If its obvious I'm boned then I try to be funny or try to take as many of the enemy with me. Death or Glory! "Just like John Wayne would have done"

(Plus rep if know where that quote is from :grin: )


----------



## Grik (Jul 28, 2008)

Col. Schafer said:


> I shout 'Marmaset!' and knock over my oponents HQ, claiming a moral victory in that a marmaset gave their comander the plaughe who died.


Wow, talk about childish, and having no respect for other people's models. 
I just play on until the end, I came to play a game afterall, and it would be unfair to your opponent if you just gave up and packed all your stuff up because you are going to lose. You can't win every single game, so just have fun playing.


----------



## chromedog (Oct 31, 2007)

Wait, are we talking "not winning" (ie, objective mission and ALL my troops are dead but there is still one turn left) or 'complete fail at win' (one nonscoring unit left and it is bailing for the edge on the last turn)?

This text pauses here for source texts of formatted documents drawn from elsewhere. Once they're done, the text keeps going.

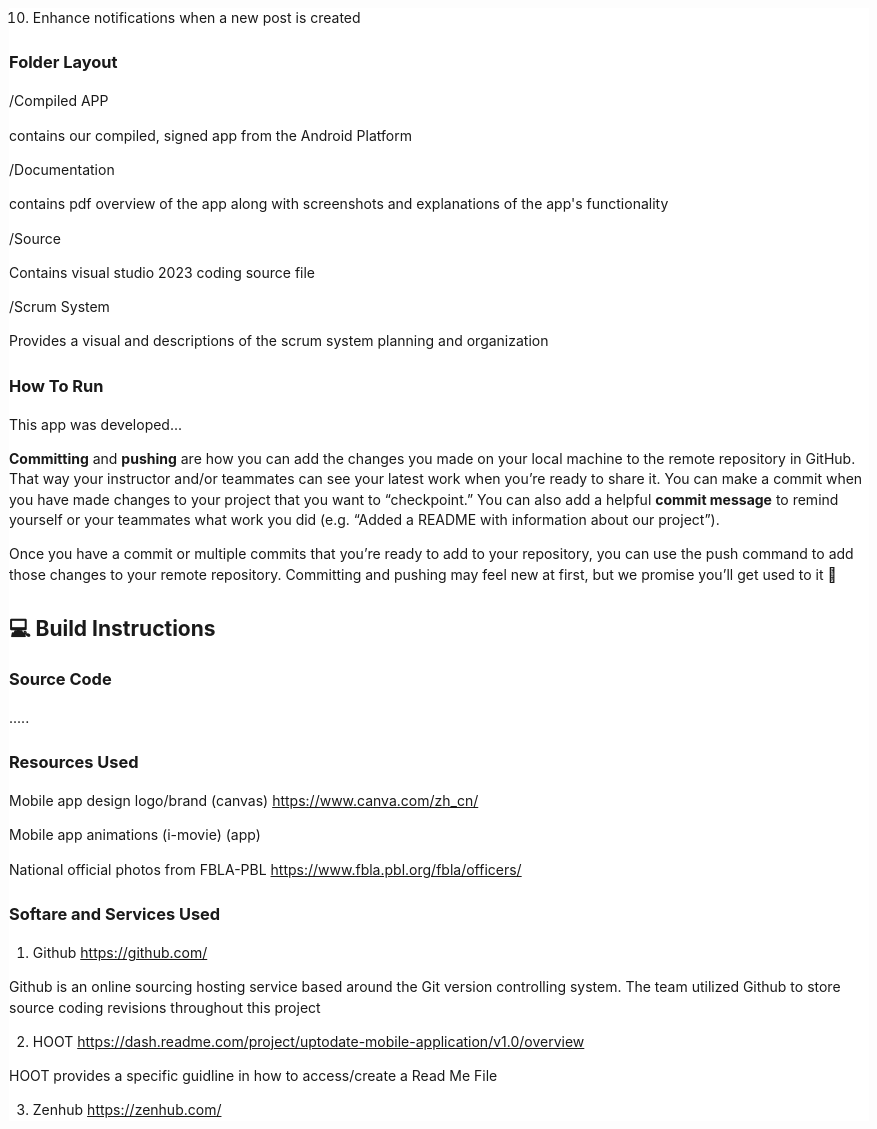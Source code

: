 10. Enhance notifications when a new post is created 


### Folder Layout  

/Compiled APP

contains our compiled, signed app from the Android Platform 

/Documentation 

contains pdf overview of the app along with screenshots and explanations of the app's functionality 

/Source 

Contains visual studio 2023 coding source file 

/Scrum System 

Provides a visual and descriptions of the scrum system planning and organization 

### How To Run 
This app was developed... 

**Committing** and **pushing** are how you can add the changes you made on your local machine to the remote repository in GitHub. That way your instructor and/or teammates can see your latest work when you’re ready to share it. You can make a commit when you have made changes to your project that you want to “checkpoint.” You can also add a helpful **commit message** to remind yourself or your teammates what work you did (e.g. “Added a README with information about our project”).

Once you have a commit or multiple commits that you’re ready to add to your repository, you can use the push command to add those changes to your remote repository. Committing and pushing may feel new at first, but we promise you’ll get used to it 🙂

## 💻 Build Instructions 

### Source Code
.....

### Resources Used 
Mobile app design logo/brand (canvas) https://www.canva.com/zh_cn/

Mobile app animations (i-movie) (app)

National official photos from FBLA-PBL https://www.fbla.pbl.org/fbla/officers/

### Softare and Services Used 
1. Github https://github.com/

Github is an online sourcing hosting service based around the Git version controlling system. The team utilized Github to store source coding revisions throughout this project 

2. HOOT https://dash.readme.com/project/uptodate-mobile-application/v1.0/overview

HOOT provides a specific guidline in how to access/create a Read Me File

3. Zenhub https://zenhub.com/
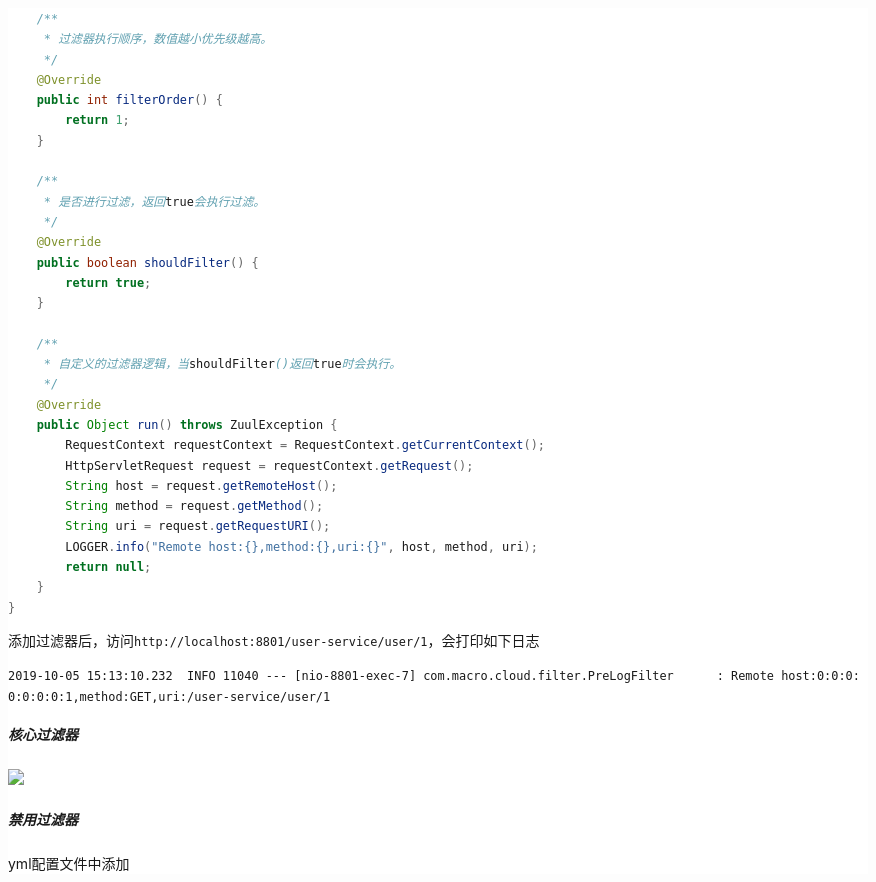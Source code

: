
```java
    /**
     * 过滤器执行顺序，数值越小优先级越高。
     */
    @Override
    public int filterOrder() {
        return 1;
    }

    /**
     * 是否进行过滤，返回true会执行过滤。
     */
    @Override
    public boolean shouldFilter() {
        return true;
    }

    /**
     * 自定义的过滤器逻辑，当shouldFilter()返回true时会执行。
     */
    @Override
    public Object run() throws ZuulException {
        RequestContext requestContext = RequestContext.getCurrentContext();
        HttpServletRequest request = requestContext.getRequest();
        String host = request.getRemoteHost();
        String method = request.getMethod();
        String uri = request.getRequestURI();
        LOGGER.info("Remote host:{},method:{},uri:{}", host, method, uri);
        return null;
    }
}
```



添加过滤器后，访问`http://localhost:8801/user-service/user/1`，会打印如下日志

```
2019-10-05 15:13:10.232  INFO 11040 --- [nio-8801-exec-7] com.macro.cloud.filter.PreLogFilter      : Remote host:0:0:0:0:0:0:0:1,method:GET,uri:/user-service/user/1
```





##### 核心过滤器

![](https://mmbiz.qpic.cn/mmbiz_png/CKvMdchsUwlZ7KvTJghQyLBIq9ksjdYVVUS5a1KZdbKickbNOwus5Tia0nAKKKqI6YQ2tXBNviaHrV6owroOfxv0A/640?wx_fmt=png&tp=webp&wxfrom=5&wx_lazy=1&wx_co=1)





##### 禁用过滤器

yml配置文件中添加
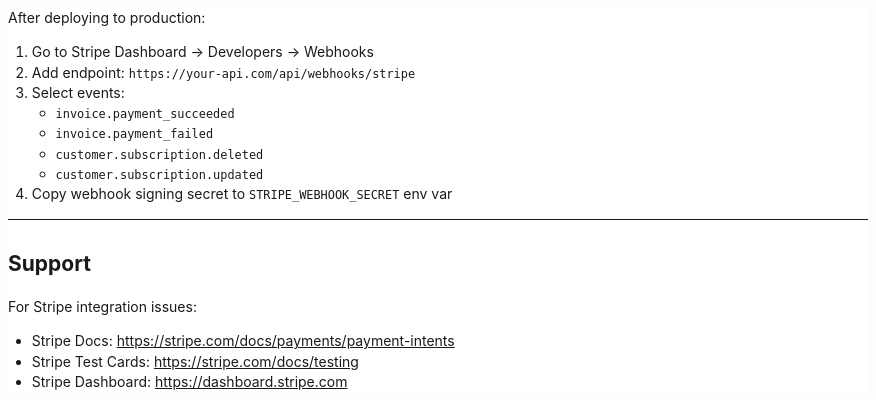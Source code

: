 After deploying to production:

1. Go to Stripe Dashboard → Developers → Webhooks
2. Add endpoint: `https://your-api.com/api/webhooks/stripe`
3. Select events:
   - `invoice.payment_succeeded`
   - `invoice.payment_failed`
   - `customer.subscription.deleted`
   - `customer.subscription.updated`
4. Copy webhook signing secret to `STRIPE_WEBHOOK_SECRET` env var

---

## Support

For Stripe integration issues:
- Stripe Docs: https://stripe.com/docs/payments/payment-intents
- Stripe Test Cards: https://stripe.com/docs/testing
- Stripe Dashboard: https://dashboard.stripe.com
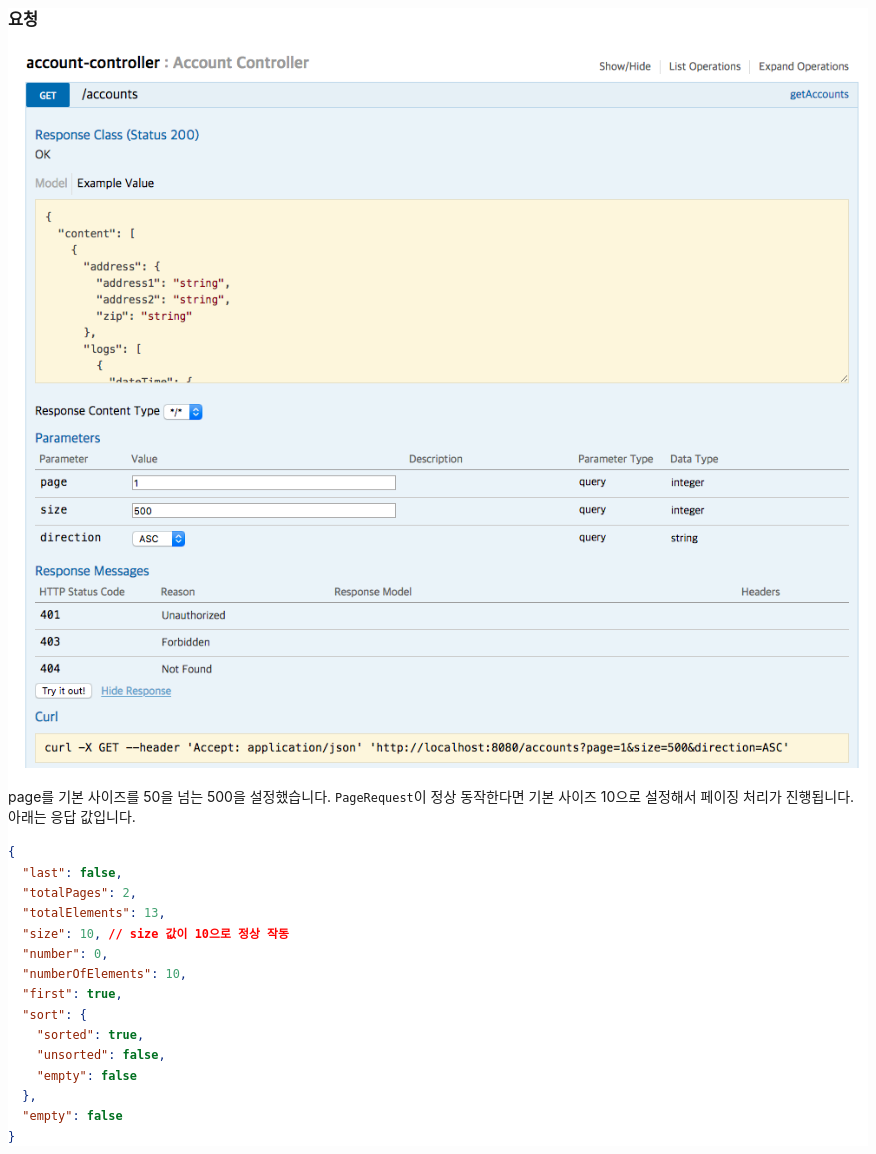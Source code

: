 ### 요청

![](/images/swagger-paging.png)

page를 기본 사이즈를 50을 넘는 500을 설정했습니다. `PageRequest`이 정상 동작한다면 기본 사이즈 10으로 설정해서 페이징 처리가 진행됩니다. 아래는 응답 값입니다.

```json
{
  "last": false,
  "totalPages": 2,
  "totalElements": 13,
  "size": 10, // size 값이 10으로 정상 작동
  "number": 0,
  "numberOfElements": 10,
  "first": true,
  "sort": {
    "sorted": true,
    "unsorted": false,
    "empty": false
  },
  "empty": false
}
```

In the first case, play for a draw. I can't win, but it doesn't mean you have to.
In the second. Call it. Concession is quite a valid tactic. In a tourney, they will still receive full battle points


edit.
There is one guy at my club, who if he can't win, stops playing. He doesn't believe in playing for draws, only for wins.
His tourney results go either win to him (max points) or loss (minimum). The rest of us know that a draw is at least a compromise and a lesser hit on points.


----------



## Creon (Mar 5, 2009)

Have Fun. For example, My orks had a Battlewagon, 10 nobs, Shock Attack Gun, Warboss. 1500 point game. First turn, SAG=Snake eyes. 855 Points, Poof! Well, heck. I almost killed the SM commander with my grots. You gotta play for the moral victories after that.


----------



## Col. Schafer (Apr 15, 2008)

Grik, that was poorly worded and included a typo. It was suposed to say "friend" in the singular (witch I will admit is a bad way to word the thaught), me and a guy have a running joke with that line that spans many diferent games, and we both do it. 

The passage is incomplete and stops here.